───── Records shown ─────

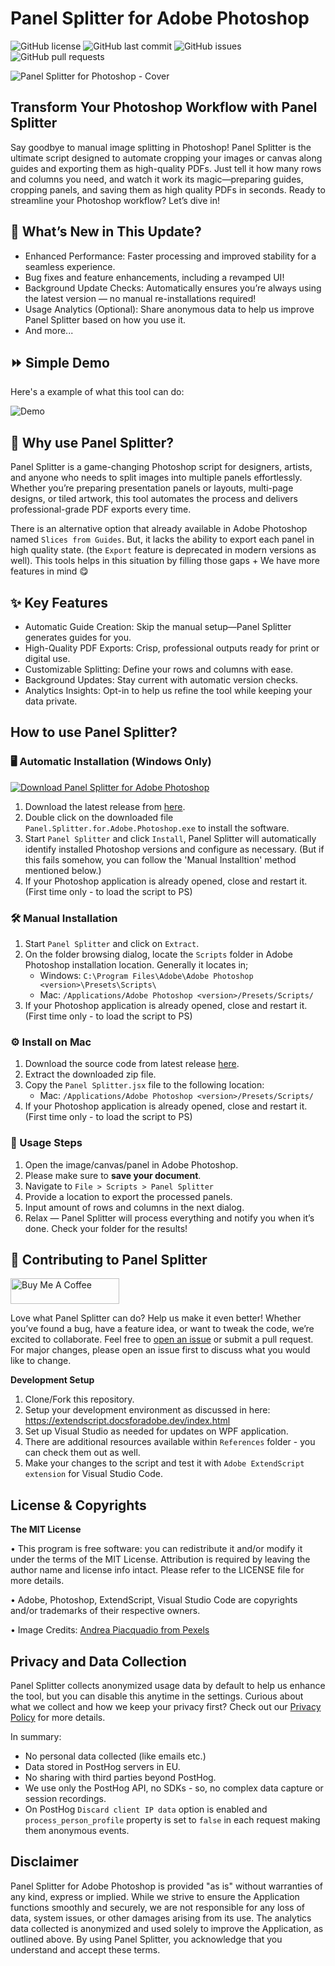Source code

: # Panel Splitter for Adobe Photoshop

![GitHub license](https://img.shields.io/github/license/Dilshan-H/Panel-Splitter?style=for-the-badge)
![GitHub last commit](https://img.shields.io/github/last-commit/Dilshan-H/Panel-Splitter?style=for-the-badge)
![GitHub issues](https://img.shields.io/github/issues/Dilshan-H/Panel-Splitter?style=for-the-badge)
![GitHub pull requests](https://img.shields.io/github/issues-pr/Dilshan-H/Panel-Splitter?style=for-the-badge)

<!-- ![GitHub stars](https://img.shields.io/github/stars/Dilshan-H/Panel-Splitter?style=for-the-badge)
![GitHub forks](https://img.shields.io/github/forks/Dilshan-H/Panel-Splitter?style=for-the-badge) -->

![Panel Splitter for Photoshop - Cover](https://github.com/user-attachments/assets/67d6ccf8-491c-4e40-b10a-5070292ed3ad)

## Transform Your Photoshop Workflow with Panel Splitter

Say goodbye to manual image splitting in Photoshop! Panel Splitter is the ultimate script designed to automate cropping your images or canvas along guides and exporting them as high-quality PDFs. Just tell it how many rows and columns you need, and watch it work its magic—preparing guides, cropping panels, and saving them as high quality PDFs in seconds. Ready to streamline your Photoshop workflow? Let’s dive in!

## 🚀 What’s New in This Update?

- Enhanced Performance: Faster processing and improved stability for a seamless experience.
- Bug fixes and feature enhancements, including a revamped UI!
- Background Update Checks: Automatically ensures you’re always using the latest version — no manual re-installations required!
- Usage Analytics (Optional): Share anonymous data to help us improve Panel Splitter based on how you use it.
- And more...

## ⏩ Simple Demo

Here's a example of what this tool can do:

![Demo](https://github.com/Dilshan-H/Panel-Splitter/assets/77499497/8ccfeb01-8aef-4052-ad3a-6994a36b5142)

## 🤔 Why use Panel Splitter?

Panel Splitter is a game-changing Photoshop script for designers, artists, and anyone who needs to split images into multiple panels effortlessly. Whether you’re preparing presentation panels or layouts, multi-page designs, or tiled artwork, this tool automates the process and delivers professional-grade PDF exports every time.

There is an alternative option that already available in Adobe Photoshop named `Slices from Guides`. But, it lacks the ability to export each panel in high quality state. (the `Export` feature is deprecated in modern versions as well). This tools helps in this situation by filling those gaps + We have more features in mind 😋

## ✨ Key Features

- Automatic Guide Creation: Skip the manual setup—Panel Splitter generates guides for you.
- High-Quality PDF Exports: Crisp, professional outputs ready for print or digital use.
- Customizable Splitting: Define your rows and columns with ease.
- Background Updates: Stay current with automatic version checks.
- Analytics Insights: Opt-in to help us refine the tool while keeping your data private.

## How to use Panel Splitter?

### 🖥️ Automatic Installation (Windows Only)

[![Download Panel Splitter for Adobe Photoshop](https://a.fsdn.com/con/app/sf-download-button)](https://sourceforge.net/projects/panel-splitter/files/latest/download)

1. Download the latest release from [here](https://github.com/Dilshan-H/Panel-Splitter/releases).
2. Double click on the downloaded file `Panel.Splitter.for.Adobe.Photoshop.exe` to install the software.
3. Start `Panel Splitter` and click `Install`, Panel Splitter will automatically identify installed Photoshop versions and configure as necessary. (But if this fails somehow, you can follow the 'Manual Installtion' method mentioned below.)
4. If your Photoshop application is already opened, close and restart it. (First time only - to load the script to PS)

### 🛠️ Manual Installation

1. Start `Panel Splitter` and click on `Extract`.
2. On the folder browsing dialog, locate the `Scripts` folder in Adobe Photoshop installation location. Generally it locates in;
   - Windows: `C:\Program Files\Adobe\Adobe Photoshop <version>\Presets\Scripts\`
   - Mac: `/Applications/Adobe Photoshop <version>/Presets/Scripts/`
3. If your Photoshop application is already opened, close and restart it. (First time only - to load the script to PS)

### ⚙ Install on Mac

1. Download the source code from latest release [here](https://github.com/Dilshan-H/Panel-Splitter/releases).
2. Extract the downloaded zip file.
3. Copy the `Panel Splitter.jsx` file to the following location:
   - Mac: `/Applications/Adobe Photoshop <version>/Presets/Scripts/`
4. If your Photoshop application is already opened, close and restart it. (First time only - to load the script to PS)

### 🎨 Usage Steps

1. Open the image/canvas/panel in Adobe Photoshop.
2. Please make sure to **save your document**.
3. Navigate to `File > Scripts > Panel Splitter`
4. Provide a location to export the processed panels.
5. Input amount of rows and columns in the next dialog.
6. Relax — Panel Splitter will process everything and notify you when it’s done. Check your folder for the results!

## 🤝 Contributing to Panel Splitter

<a href="https://www.buymeacoffee.com/dilshanh" target="_blank"><img src="https://cdn.buymeacoffee.com/buttons/default-orange.png" alt="Buy Me A Coffee" height="41" width="174"></a>

Love what Panel Splitter can do? Help us make it even better! Whether you’ve found a bug, have a feature idea, or want to tweak the code, we’re excited to collaborate.
Feel free to [open an issue](https://github.com/dilshan-h/Panel-Splitter/issues/new) or submit a pull request. For major changes, please open an issue first to discuss what you would like to change.

**Development Setup**

1. Clone/Fork this repository.
2. Setup your development environment as discussed in here: https://extendscript.docsforadobe.dev/index.html
3. Set up Visual Studio as needed for updates on WPF application.
4. There are additional resources available within `References` folder - you can check them out as well.
5. Make your changes to the script and test it with `Adobe ExtendScript extension` for Visual Studio Code.

## License & Copyrights

**The MIT License**

• This program is free software: you can redistribute it and/or modify it under the terms of the MIT License. Attribution is required by leaving the author name and license info intact.
Please refer to the LICENSE file for more details.

• Adobe, Photoshop, ExtendScript, Visual Studio Code are copyrights and/or trademarks of their respective owners.

• Image Credits: [Andrea Piacquadio from Pexels](https://www.pexels.com/photo/photo-of-woman-looking-at-the-mirror-774866/)

## Privacy and Data Collection

Panel Splitter collects anonymized usage data by default to help us enhance the tool, but you can disable this anytime in the settings. Curious about what we collect and how we keep your privacy first? Check out our [Privacy Policy](https://github.com/Dilshan-H/Panel-Splitter/blob/main/PRIVACY.md) for more details.

In summary:

- No personal data collected (like emails etc.)
- Data stored in PostHog servers in EU.
- No sharing with third parties beyond PostHog.
- We use only the PostHog API, no SDKs - so, no complex data capture or session recordings.
- On PostHog `Discard client IP data` option is enabled and `process_person_profile` property is set to `false` in each request making them anonymous events.

## Disclaimer

Panel Splitter for Adobe Photoshop is provided "as is" without warranties of any kind, express or implied. While we strive to ensure the Application functions smoothly and securely, we are not responsible for any loss of data, system issues, or other damages arising from its use. The analytics data collected is anonymized and used solely to improve the Application, as outlined above. By using Panel Splitter, you acknowledge that you understand and accept these terms.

─────

What is needed ▸ Please give back an exact copy of the entries above from their first line through the line containing "## Transform Your", leaving the pictures aside.

Answer box ▸
Source code

: # Panel Splitter for Adobe Photoshop

![GitHub license](https://img.shields.io/github/license/Dilshan-H/Panel-Splitter?style=for-the-badge)
![GitHub last commit](https://img.shields.io/github/last-commit/Dilshan-H/Panel-Splitter?style=for-the-badge)
![GitHub issues](https://img.shields.io/github/issues/Dilshan-H/Panel-Splitter?style=for-the-badge)
![GitHub pull requests](https://img.shields.io/github/issues-pr/Dilshan-H/Panel-Splitter?style=for-the-badge)

<!-- ![GitHub stars](https://img.shields.io/github/stars/Dilshan-H/Panel-Splitter?style=for-the-badge)
![GitHub forks](https://img.shields.io/github/forks/Dilshan-H/Panel-Splitter?style=for-the-badge) -->

![Panel Splitter for Photoshop - Cover](https://github.com/user-attachments/assets/67d6ccf8-491c-4e40-b10a-5070292ed3ad)

## Transform Your Photoshop Workflow with Panel Splitter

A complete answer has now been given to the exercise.